At one point, Gigicos admitted that it was Nikolaou’s own story that had intrigued him. “Sofia came from a village of 100 people in Evia and her parents were farmers. Just through grit and hard work she managed to leave that village and educate herself, coming to the city and paying her way through school and law school. And you see the results. And in not a very long time, she was running a very successful law firm.”
Nikolaou’s story may have reminded him of that of other Greeks with whom he grew up or even his own grandparents who left Greece for a better life in America. “I remember, three years ago, we were flying from Israel to Rome and our flight path took us right over Greece. I looked out the window, thinking, ‘My pappou left here,’ down there on a boat, and came to America, and here is his grandson with the president of the United States on an air force jet looking out of the window as I’m flying over.”

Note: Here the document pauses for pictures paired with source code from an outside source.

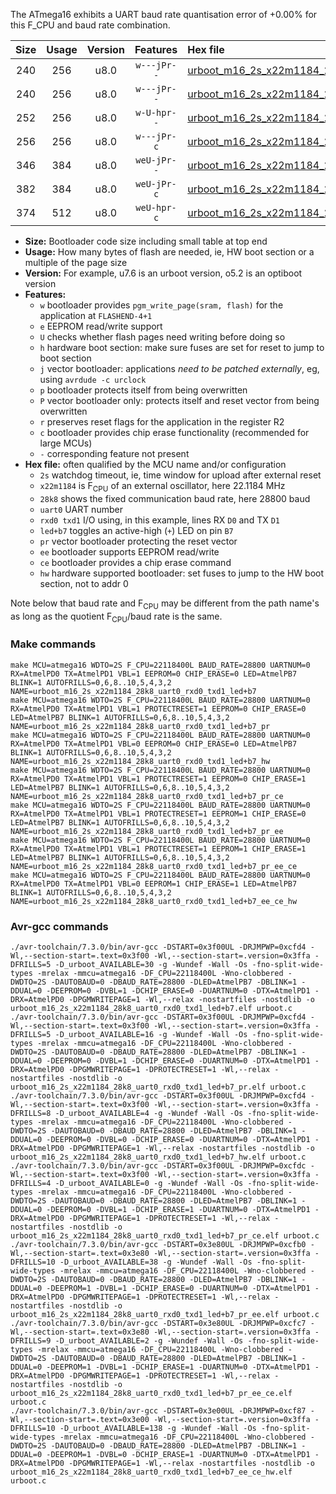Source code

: The ATmega16 exhibits a UART baud rate quantisation error of +0.00% for this F_CPU and baud rate combination.

|Size|Usage|Version|Features|Hex file|
|:-:|:-:|:-:|:-:|:--|
|240|256|u8.0|`w---jPr--`|[urboot_m16_2s_x22m1184_28k8_uart0_rxd0_txd1_led+b7.hex](https://raw.githubusercontent.com/stefanrueger/urboot.hex/main/mcus/atmega16/watchdog_2_s/external_oscillator_x/22m118400_hz/%2B%2B28k8_baud/uart0_rxd0_txd1/led%2Bb7/urboot_m16_2s_x22m1184_28k8_uart0_rxd0_txd1_led%2Bb7.hex)|
|240|256|u8.0|`w---jPr--`|[urboot_m16_2s_x22m1184_28k8_uart0_rxd0_txd1_led+b7_pr.hex](https://raw.githubusercontent.com/stefanrueger/urboot.hex/main/mcus/atmega16/watchdog_2_s/external_oscillator_x/22m118400_hz/%2B%2B28k8_baud/uart0_rxd0_txd1/led%2Bb7/urboot_m16_2s_x22m1184_28k8_uart0_rxd0_txd1_led%2Bb7_pr.hex)|
|252|256|u8.0|`w-U-hpr--`|[urboot_m16_2s_x22m1184_28k8_uart0_rxd0_txd1_led+b7_hw.hex](https://raw.githubusercontent.com/stefanrueger/urboot.hex/main/mcus/atmega16/watchdog_2_s/external_oscillator_x/22m118400_hz/%2B%2B28k8_baud/uart0_rxd0_txd1/led%2Bb7/urboot_m16_2s_x22m1184_28k8_uart0_rxd0_txd1_led%2Bb7_hw.hex)|
|256|256|u8.0|`w---jPr-c`|[urboot_m16_2s_x22m1184_28k8_uart0_rxd0_txd1_led+b7_pr_ce.hex](https://raw.githubusercontent.com/stefanrueger/urboot.hex/main/mcus/atmega16/watchdog_2_s/external_oscillator_x/22m118400_hz/%2B%2B28k8_baud/uart0_rxd0_txd1/led%2Bb7/urboot_m16_2s_x22m1184_28k8_uart0_rxd0_txd1_led%2Bb7_pr_ce.hex)|
|346|384|u8.0|`weU-jPr--`|[urboot_m16_2s_x22m1184_28k8_uart0_rxd0_txd1_led+b7_pr_ee.hex](https://raw.githubusercontent.com/stefanrueger/urboot.hex/main/mcus/atmega16/watchdog_2_s/external_oscillator_x/22m118400_hz/%2B%2B28k8_baud/uart0_rxd0_txd1/led%2Bb7/urboot_m16_2s_x22m1184_28k8_uart0_rxd0_txd1_led%2Bb7_pr_ee.hex)|
|382|384|u8.0|`weU-jPr-c`|[urboot_m16_2s_x22m1184_28k8_uart0_rxd0_txd1_led+b7_pr_ee_ce.hex](https://raw.githubusercontent.com/stefanrueger/urboot.hex/main/mcus/atmega16/watchdog_2_s/external_oscillator_x/22m118400_hz/%2B%2B28k8_baud/uart0_rxd0_txd1/led%2Bb7/urboot_m16_2s_x22m1184_28k8_uart0_rxd0_txd1_led%2Bb7_pr_ee_ce.hex)|
|374|512|u8.0|`weU-hpr-c`|[urboot_m16_2s_x22m1184_28k8_uart0_rxd0_txd1_led+b7_ee_ce_hw.hex](https://raw.githubusercontent.com/stefanrueger/urboot.hex/main/mcus/atmega16/watchdog_2_s/external_oscillator_x/22m118400_hz/%2B%2B28k8_baud/uart0_rxd0_txd1/led%2Bb7/urboot_m16_2s_x22m1184_28k8_uart0_rxd0_txd1_led%2Bb7_ee_ce_hw.hex)|

- **Size:** Bootloader code size including small table at top end
- **Usage:** How many bytes of flash are needed, ie, HW boot section or a multiple of the page size
- **Version:** For example, u7.6 is an urboot version, o5.2 is an optiboot version
- **Features:**
  + `w` bootloader provides `pgm_write_page(sram, flash)` for the application at `FLASHEND-4+1`
  + `e` EEPROM read/write support
  + `U` checks whether flash pages need writing before doing so
  + `h` hardware boot section: make sure fuses are set for reset to jump to boot section
  + `j` vector bootloader: applications *need to be patched externally*, eg, using `avrdude -c urclock`
  + `p` bootloader protects itself from being overwritten
  + `P` vector bootloader only: protects itself and reset vector from being overwritten
  + `r` preserves reset flags for the application in the register R2
  + `c` bootloader provides chip erase functionality (recommended for large MCUs)
  + `-` corresponding feature not present
- **Hex file:** often qualified by the MCU name and/or configuration
  + `2s` watchdog timeout, ie, time window for upload after external reset
  + `x22m1184` is F<sub>CPU</sub> of an external oscillator, here 22.1184 MHz
  + `28k8` shows the fixed communication baud rate, here 28800 baud
  + `uart0` UART number
  + `rxd0 txd1` I/O using, in this example, lines RX `D0` and TX `D1`
  + `led+b7` toggles an active-high (`+`) LED on pin `B7`
  + `pr` vector bootloader protecting the reset vector
  + `ee` bootloader supports EEPROM read/write
  + `ce` bootloader provides a chip erase command
  + `hw` hardware supported bootloader: set fuses to jump to the HW boot section, not to addr 0


Note below that baud rate and F<sub>CPU</sub> may be different from the path name's as long as the quotient F<sub>CPU</sub>/baud rate is the same.

### Make commands
```
make MCU=atmega16 WDTO=2S F_CPU=22118400L BAUD_RATE=28800 UARTNUM=0 RX=AtmelPD0 TX=AtmelPD1 VBL=1 EEPROM=0 CHIP_ERASE=0 LED=AtmelPB7 BLINK=1 AUTOFRILLS=0,6,8..10,5,4,3,2 NAME=urboot_m16_2s_x22m1184_28k8_uart0_rxd0_txd1_led+b7
make MCU=atmega16 WDTO=2S F_CPU=22118400L BAUD_RATE=28800 UARTNUM=0 RX=AtmelPD0 TX=AtmelPD1 VBL=1 PROTECTRESET=1 EEPROM=0 CHIP_ERASE=0 LED=AtmelPB7 BLINK=1 AUTOFRILLS=0,6,8..10,5,4,3,2 NAME=urboot_m16_2s_x22m1184_28k8_uart0_rxd0_txd1_led+b7_pr
make MCU=atmega16 WDTO=2S F_CPU=22118400L BAUD_RATE=28800 UARTNUM=0 RX=AtmelPD0 TX=AtmelPD1 VBL=0 EEPROM=0 CHIP_ERASE=0 LED=AtmelPB7 BLINK=1 AUTOFRILLS=0,6,8..10,5,4,3,2 NAME=urboot_m16_2s_x22m1184_28k8_uart0_rxd0_txd1_led+b7_hw
make MCU=atmega16 WDTO=2S F_CPU=22118400L BAUD_RATE=28800 UARTNUM=0 RX=AtmelPD0 TX=AtmelPD1 VBL=1 PROTECTRESET=1 EEPROM=0 CHIP_ERASE=1 LED=AtmelPB7 BLINK=1 AUTOFRILLS=0,6,8..10,5,4,3,2 NAME=urboot_m16_2s_x22m1184_28k8_uart0_rxd0_txd1_led+b7_pr_ce
make MCU=atmega16 WDTO=2S F_CPU=22118400L BAUD_RATE=28800 UARTNUM=0 RX=AtmelPD0 TX=AtmelPD1 VBL=1 PROTECTRESET=1 EEPROM=1 CHIP_ERASE=0 LED=AtmelPB7 BLINK=1 AUTOFRILLS=0,6,8..10,5,4,3,2 NAME=urboot_m16_2s_x22m1184_28k8_uart0_rxd0_txd1_led+b7_pr_ee
make MCU=atmega16 WDTO=2S F_CPU=22118400L BAUD_RATE=28800 UARTNUM=0 RX=AtmelPD0 TX=AtmelPD1 VBL=1 PROTECTRESET=1 EEPROM=1 CHIP_ERASE=1 LED=AtmelPB7 BLINK=1 AUTOFRILLS=0,6,8..10,5,4,3,2 NAME=urboot_m16_2s_x22m1184_28k8_uart0_rxd0_txd1_led+b7_pr_ee_ce
make MCU=atmega16 WDTO=2S F_CPU=22118400L BAUD_RATE=28800 UARTNUM=0 RX=AtmelPD0 TX=AtmelPD1 VBL=0 EEPROM=1 CHIP_ERASE=1 LED=AtmelPB7 BLINK=1 AUTOFRILLS=0,6,8..10,5,4,3,2 NAME=urboot_m16_2s_x22m1184_28k8_uart0_rxd0_txd1_led+b7_ee_ce_hw
```

### Avr-gcc commands
```
./avr-toolchain/7.3.0/bin/avr-gcc -DSTART=0x3f00UL -DRJMPWP=0xcfd4 -Wl,--section-start=.text=0x3f00 -Wl,--section-start=.version=0x3ffa -DFRILLS=5 -D_urboot_AVAILABLE=30 -g -Wundef -Wall -Os -fno-split-wide-types -mrelax -mmcu=atmega16 -DF_CPU=22118400L -Wno-clobbered -DWDTO=2S -DAUTOBAUD=0 -DBAUD_RATE=28800 -DLED=AtmelPB7 -DBLINK=1 -DDUAL=0 -DEEPROM=0 -DVBL=1 -DCHIP_ERASE=0 -DUARTNUM=0 -DTX=AtmelPD1 -DRX=AtmelPD0 -DPGMWRITEPAGE=1 -Wl,--relax -nostartfiles -nostdlib -o urboot_m16_2s_x22m1184_28k8_uart0_rxd0_txd1_led+b7.elf urboot.c
./avr-toolchain/7.3.0/bin/avr-gcc -DSTART=0x3f00UL -DRJMPWP=0xcfd4 -Wl,--section-start=.text=0x3f00 -Wl,--section-start=.version=0x3ffa -DFRILLS=5 -D_urboot_AVAILABLE=16 -g -Wundef -Wall -Os -fno-split-wide-types -mrelax -mmcu=atmega16 -DF_CPU=22118400L -Wno-clobbered -DWDTO=2S -DAUTOBAUD=0 -DBAUD_RATE=28800 -DLED=AtmelPB7 -DBLINK=1 -DDUAL=0 -DEEPROM=0 -DVBL=1 -DCHIP_ERASE=0 -DUARTNUM=0 -DTX=AtmelPD1 -DRX=AtmelPD0 -DPGMWRITEPAGE=1 -DPROTECTRESET=1 -Wl,--relax -nostartfiles -nostdlib -o urboot_m16_2s_x22m1184_28k8_uart0_rxd0_txd1_led+b7_pr.elf urboot.c
./avr-toolchain/7.3.0/bin/avr-gcc -DSTART=0x3f00UL -DRJMPWP=0xcfd4 -Wl,--section-start=.text=0x3f00 -Wl,--section-start=.version=0x3ffa -DFRILLS=8 -D_urboot_AVAILABLE=4 -g -Wundef -Wall -Os -fno-split-wide-types -mrelax -mmcu=atmega16 -DF_CPU=22118400L -Wno-clobbered -DWDTO=2S -DAUTOBAUD=0 -DBAUD_RATE=28800 -DLED=AtmelPB7 -DBLINK=1 -DDUAL=0 -DEEPROM=0 -DVBL=0 -DCHIP_ERASE=0 -DUARTNUM=0 -DTX=AtmelPD1 -DRX=AtmelPD0 -DPGMWRITEPAGE=1 -Wl,--relax -nostartfiles -nostdlib -o urboot_m16_2s_x22m1184_28k8_uart0_rxd0_txd1_led+b7_hw.elf urboot.c
./avr-toolchain/7.3.0/bin/avr-gcc -DSTART=0x3f00UL -DRJMPWP=0xcfdc -Wl,--section-start=.text=0x3f00 -Wl,--section-start=.version=0x3ffa -DFRILLS=4 -D_urboot_AVAILABLE=0 -g -Wundef -Wall -Os -fno-split-wide-types -mrelax -mmcu=atmega16 -DF_CPU=22118400L -Wno-clobbered -DWDTO=2S -DAUTOBAUD=0 -DBAUD_RATE=28800 -DLED=AtmelPB7 -DBLINK=1 -DDUAL=0 -DEEPROM=0 -DVBL=1 -DCHIP_ERASE=1 -DUARTNUM=0 -DTX=AtmelPD1 -DRX=AtmelPD0 -DPGMWRITEPAGE=1 -DPROTECTRESET=1 -Wl,--relax -nostartfiles -nostdlib -o urboot_m16_2s_x22m1184_28k8_uart0_rxd0_txd1_led+b7_pr_ce.elf urboot.c
./avr-toolchain/7.3.0/bin/avr-gcc -DSTART=0x3e80UL -DRJMPWP=0xcfb0 -Wl,--section-start=.text=0x3e80 -Wl,--section-start=.version=0x3ffa -DFRILLS=10 -D_urboot_AVAILABLE=38 -g -Wundef -Wall -Os -fno-split-wide-types -mrelax -mmcu=atmega16 -DF_CPU=22118400L -Wno-clobbered -DWDTO=2S -DAUTOBAUD=0 -DBAUD_RATE=28800 -DLED=AtmelPB7 -DBLINK=1 -DDUAL=0 -DEEPROM=1 -DVBL=1 -DCHIP_ERASE=0 -DUARTNUM=0 -DTX=AtmelPD1 -DRX=AtmelPD0 -DPGMWRITEPAGE=1 -DPROTECTRESET=1 -Wl,--relax -nostartfiles -nostdlib -o urboot_m16_2s_x22m1184_28k8_uart0_rxd0_txd1_led+b7_pr_ee.elf urboot.c
./avr-toolchain/7.3.0/bin/avr-gcc -DSTART=0x3e80UL -DRJMPWP=0xcfc7 -Wl,--section-start=.text=0x3e80 -Wl,--section-start=.version=0x3ffa -DFRILLS=9 -D_urboot_AVAILABLE=2 -g -Wundef -Wall -Os -fno-split-wide-types -mrelax -mmcu=atmega16 -DF_CPU=22118400L -Wno-clobbered -DWDTO=2S -DAUTOBAUD=0 -DBAUD_RATE=28800 -DLED=AtmelPB7 -DBLINK=1 -DDUAL=0 -DEEPROM=1 -DVBL=1 -DCHIP_ERASE=1 -DUARTNUM=0 -DTX=AtmelPD1 -DRX=AtmelPD0 -DPGMWRITEPAGE=1 -DPROTECTRESET=1 -Wl,--relax -nostartfiles -nostdlib -o urboot_m16_2s_x22m1184_28k8_uart0_rxd0_txd1_led+b7_pr_ee_ce.elf urboot.c
./avr-toolchain/7.3.0/bin/avr-gcc -DSTART=0x3e00UL -DRJMPWP=0xcf87 -Wl,--section-start=.text=0x3e00 -Wl,--section-start=.version=0x3ffa -DFRILLS=10 -D_urboot_AVAILABLE=138 -g -Wundef -Wall -Os -fno-split-wide-types -mrelax -mmcu=atmega16 -DF_CPU=22118400L -Wno-clobbered -DWDTO=2S -DAUTOBAUD=0 -DBAUD_RATE=28800 -DLED=AtmelPB7 -DBLINK=1 -DDUAL=0 -DEEPROM=1 -DVBL=0 -DCHIP_ERASE=1 -DUARTNUM=0 -DTX=AtmelPD1 -DRX=AtmelPD0 -DPGMWRITEPAGE=1 -Wl,--relax -nostartfiles -nostdlib -o urboot_m16_2s_x22m1184_28k8_uart0_rxd0_txd1_led+b7_ee_ce_hw.elf urboot.c
```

His love for Greece is certainly another reason why he’s here now. “Many people in the diaspora talk about ‘Oh, we need to help Greece, do this for Greece.’ I’m not just helping a friend I admire. If I can do something to help Greece with the talents and experience that I have, I prefer to come over here and help her get elected, because at the end of the day getting her elected is good for Greece. So that’s my contribution, that’s my part,” he says.
As word gets around that a Trump consultant is in town, other politicians – also from other parties – have approached Gigicos and asked for advice or help. For his part, he feels like he has taken a dive into the deep end of Greek politics – and he loves it. He’s making contacts, watching the public opinion polls and gauging the competition, but what matters to him most – the deciding factor – is the people he meets in neighborhoods and on open days.
“I keep hearing stories about people leaving for abroad or being forced to look for other work. People are sick and tired of being sick and tired. This can’t be happening in the most beautiful country in the world,” laments Gigicos.
He believes there are a lot of differences between the Greece and the US, but if they have one thing in common, it is that the US is like a simmering pot – just as Greece is right now. “And Donald Trump came in and stirred the pot. Right now Greece is a big pot that needs to be stirred and you need bold, dynamic and new leadership – somebody got to stir the pot,” he says.
And that is the slogan he has chosen for Nikolaou’s campaign.